Today was hot. The first really hot one of the summer—103 to be specific. Just to keep things interesting, the power also went out for a couple of hours. Well, not surprisingly B wanted something refreshing to combat the ill effects of such a concatentation of circumstances. I got to browsing through Dale Degroff’s (of Rainbow Room fame) The Essential Cocktail and decided on the Tom Collins, which he describes as “…producing a wonderful summer drink that’s much more interesting that a gin and tonic”. Just the ticket…
- 1 1/2 oz. London Dry Gin
- 1 oz. Simple Syrup
- 3/4 oz. Fresh squeezed lemon juice
- Maraschino Cherry and an Orange Slice
Combine the gin, syrup and lemon juice. Shake and strain into a tall collins glass with ice. Top up with seltzer and garnish with a cherry and an orange slice.
So, a couple of notes… The book recomends club soda. Personally, I never touch the stuff; it’s like drinking baking soda, so the soda siphon is the way to go. Also, oranges aren’t in season right now, so in spite of the fact that we live in the land of oranges, they look like crap and cost more than a forclosed house, so no on the orange slice right now. Finally, we both though that the drink was a bit sweet, so I think in future we would put in 3/4 oz. syrup and 1 oz. lemon juice.
What’s the conclusion? It really is a refreshing bit of summer, and we agree… It is better than a gin and tonic. Now if you’ll excuse me, I am going to go concentrate on sweating.
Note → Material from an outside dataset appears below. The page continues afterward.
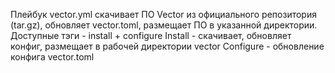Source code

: Плейбук vector.yml  скачивает  ПО  Vector из официального репозитория (tar.gz), обновляет vector.toml, размещает ПО в указанной директории.
Доступные тэги - install + configure
Install - скачивает, обновляет конфиг, размещает в рабочей директории vector
Configure - обновление конфига vector.toml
B here. When absinthe became legal again in the U.S. last year, M was overjoyed. I–less so. I remembered sipping from my mom’s Pernod when I was little, and the anise taste was nasty in my book. Plus, what sane person wants to drink a libation containing wormwood? M did. I broke down and offered to buy him some absinthe for a Valentine’s Day gift, and he chose Lucid. I had a small sip of his Lucid absinthe on ice so that it would louche, meaning the essential oils came out of solution, and I was not impressed. Imagine my concern when a few days later M offered to make cocktails, and when I inquired as to the specific cocktail, I was told it would be “a surprise.” He brought me a Monkey Gland; a cocktail name that did not inspire confidence. In addition, it was the same color as my neon red Prismacolor colored pencil. Is it OK to drink neon?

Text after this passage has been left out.